Ooooh. Another one bites the dust. Bless his/her heart.
So before we embarrass ourselves while showcasing our built-in anti-blackness, racist undertones in our subconscious, or general bigotry in an unforgiving setting, perhaps we can all work to break out of our cultural silos and surround ourselves ASAPly in the power of diversity that being a US citizen brings but very few of us meaningfully engage in. Let's start today, since it's Black History Month, and all. No time like the present!
Here's a great way to celebrate BHM, aka #BlackExcellenceSZN: Don't just consume black culture, build community with black people; cultivate meaningful relationships with the black people who share your spaces. I love that you love LEMONADE and can recite every Cardi B song word-for-word (except the N word), but do you know the cultural significance behind their craft? Do you even care to know? Are you questioning why black Americans are so amped up about Black Panther, but have yet to read an article written by a black woman about the necessary hype? Would you go see it with a black person without making it awkward? Are you mad that I just found a way to weave in a Black Panther reference into this blogpost? I digress...
Begin to see & embrace black people who are living their everyday "ordinary" American lives through their personal experience and listen to their stories. My community here in Ecuador gets to experience this firsthand every time they interact with me, and it's always a good time. I feel like every time someone looks at me funny when I say "Soy Estadounidense", I am breaking stereotypes. Baby steps, or whatever.
Breathe easy: You won't have to use MLK quotes out of context necessary here. You'll probably learn a lot more about us as a people than any textbook during the one-month section on 400+ years worth of African-American history could ever properly convey. You're more likely to understand why we *still* fight for freedom, and perhaps you'll be more inclined to join alongside us. History is best told firsthand.
Back in December, I went to visit a fellow Peace Corps volunteer in Santo Domingo, Ecuador. She gave me a heads up about her landlord saying: "I don't think she's racist, but she may be surprised to meet you because you're black." I definitely put a guard up after hearing that (#GetOut), but was still curious to see her reaction upon laying her eyes on my brown skin and fluffy fro. Thankfully, the landlord welcomed me no differently than normal and I quickly felt the Ecuadorian warmth as she got to know me over our dinner.
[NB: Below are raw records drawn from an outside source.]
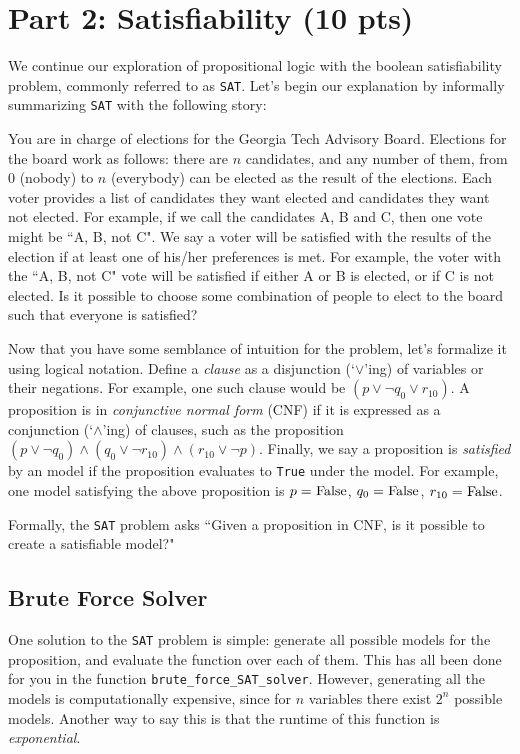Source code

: \documentclass{article}
\begin{document}
\section*{Part 2: Satisfiability (10 pts)}
    We continue our exploration of propositional logic with the boolean satisfiability problem, commonly referred to as \verb+SAT+. Let's begin our explanation by informally summarizing \verb+SAT+ with the following story:
    \begin{tcolorbox}[colback=red!10]
        You are in charge of elections for the Georgia Tech Advisory Board. Elections for the board work as follows: there are $n$ candidates, and any number of them, from 0 (nobody) to $n$ (everybody) can be elected as the result of the elections. Each voter provides a list of candidates they want elected and candidates they want not elected. For example, if we call the candidates A, B and C, then one vote might be ``A, B, not C". We say a voter will be satisfied with the results of the election if at least one of his/her preferences is met. For example, the voter with the ``A, B, not C" vote will be satisfied if either A or B is elected, or if C is not elected. Is it possible to choose some combination of people to elect to the board such that everyone is satisfied? 
    \end{tcolorbox}
    Now that you have some semblance of intuition for the problem, let's formalize it using logical notation. Define a \textit{clause} as a disjunction (`$\lor$'ing) of variables or their negations. For example, one such clause would be $(p \lor \neg q_{0} \lor r_{10})$. A proposition is in \textit{conjunctive normal form} (CNF) if it is expressed as a conjunction (`$\land$'ing) of clauses, such as the proposition $(p \lor \neg q_{0}) \land (q_{0} \lor \neg r_{10}) \land (r_{10} \lor \neg p)$. Finally, we say a proposition is \textit{satisfied} by an model if the proposition evaluates to \lstinline{True} under the model. For example, one model satisfying the above proposition is $p = \text{\lstinline{False}}$, $q_{0} = \text{\lstinline{False}}$, $r_{10} = \text{\lstinline{False}}$.

    \vspace{2mm}
    Formally, the \lstinline{SAT} problem asks ``Given a proposition in CNF, is it possible to create a satisfiable model?"

\subsection*{Brute Force Solver}
        One solution to the \lstinline{SAT} problem is simple: generate all possible models for the proposition, and evaluate the function over each of them. This has all been done for you in the function \lstinline{brute_force_SAT_solver}. However, generating all the models is computationally expensive, since for $n$ variables there exist $2^{n}$ possible models. Another way to say this is that the runtime of this function is \textit{exponential}.
\end{document}

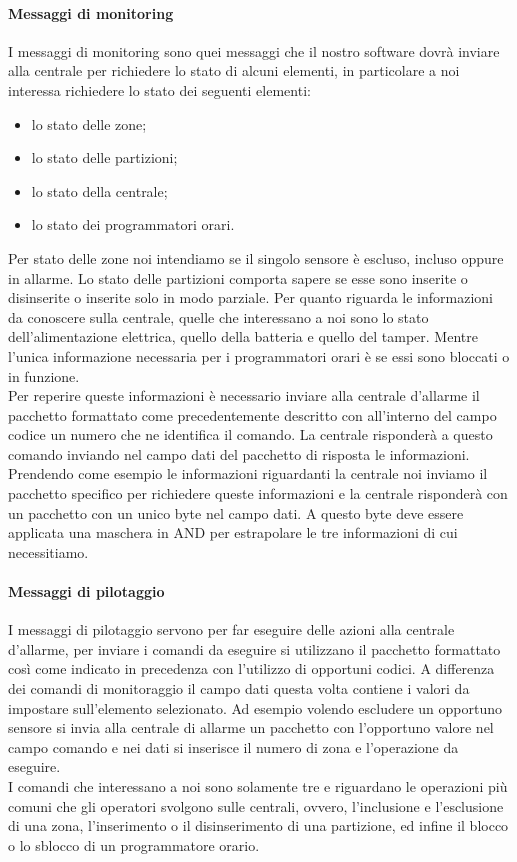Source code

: \paragraph{Messaggi di monitoring}
I messaggi di monitoring sono quei messaggi che il nostro software dovrà inviare alla centrale per richiedere lo stato di alcuni elementi, in particolare a noi interessa richiedere lo stato dei seguenti elementi:
\begin{itemize}
	\item lo stato delle zone;
	\item lo stato delle partizioni;
	\item lo stato della centrale;
	\item lo stato dei programmatori orari.
\end{itemize}
Per stato delle zone noi intendiamo se il singolo sensore è escluso, incluso oppure in allarme. Lo stato delle partizioni comporta sapere se esse sono inserite o disinserite o inserite solo in modo parziale. Per quanto riguarda le informazioni da conoscere sulla centrale, quelle che interessano a noi sono lo stato dell'alimentazione elettrica, quello della batteria e quello del tamper. Mentre l'unica informazione necessaria per i programmatori orari è se essi sono bloccati o in funzione.\\
Per reperire queste informazioni è necessario inviare alla centrale d'allarme il pacchetto formattato come precedentemente descritto con all'interno del campo codice un numero che ne identifica il comando. La centrale risponderà a questo comando inviando nel campo dati del pacchetto di risposta le informazioni. Prendendo come esempio le informazioni riguardanti la centrale noi inviamo il pacchetto specifico per richiedere queste informazioni e la centrale risponderà con un pacchetto con un unico byte nel campo dati. A questo byte deve essere applicata una maschera in AND per estrapolare le tre informazioni di cui necessitiamo.
\paragraph{Messaggi di pilotaggio}
I messaggi di pilotaggio servono per far eseguire delle azioni alla centrale d'allarme, per inviare i comandi da eseguire si utilizzano il pacchetto formattato così come indicato in precedenza con l'utilizzo di  opportuni codici. A differenza dei comandi di monitoraggio il campo dati questa volta contiene i valori da impostare sull'elemento selezionato. Ad esempio volendo escludere un opportuno sensore si invia alla centrale di allarme un pacchetto con l'opportuno valore nel campo comando e nei dati si inserisce il numero di zona e l'operazione da eseguire.\\
I comandi che interessano a noi sono solamente tre e riguardano le operazioni più comuni che gli operatori svolgono sulle centrali, ovvero, l'inclusione e l'esclusione di una zona, l'inserimento o il disinserimento di una partizione, ed infine il blocco o lo sblocco di un programmatore orario.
She invited me into her home later on where she served us tea and cookies and has since given me a full invitation to stay with her any time I visit in the future. Phew, crisis averted.
(Movie night with FREE, a peer org that supports Peace Corps Volunteers of Color in Ecuador)
A few weeks later, that PCV told me that the maintenance man I met shared something with the landlord after meeting me that struck a chord in my spirit. When he heard I was US American and then met me, he couldn't reconcile that reality, because of my dark skin. But when he finally heard me speak english (ha), it completely clicked and he mused out loud: "If she's American, that means I could be too." And that my friends, is why I am happy to be different; to stand out and to be looked at as an outsider. Because my very existence as a Black American Woman changes the perspectives of people who get close enough to hear & see me be myself, no matter where I am on this planet. This is why I celebrate Black History Month, and am always proud of the heritage of being a child of the African Diaspora.
Like Langston Hughes, I am your darker sister... and it's time you stop staring at me for sitting in my rightful place at the dinner table and start talking with me.
Let's break bread & eradicate anti-blackness while we're at it, together.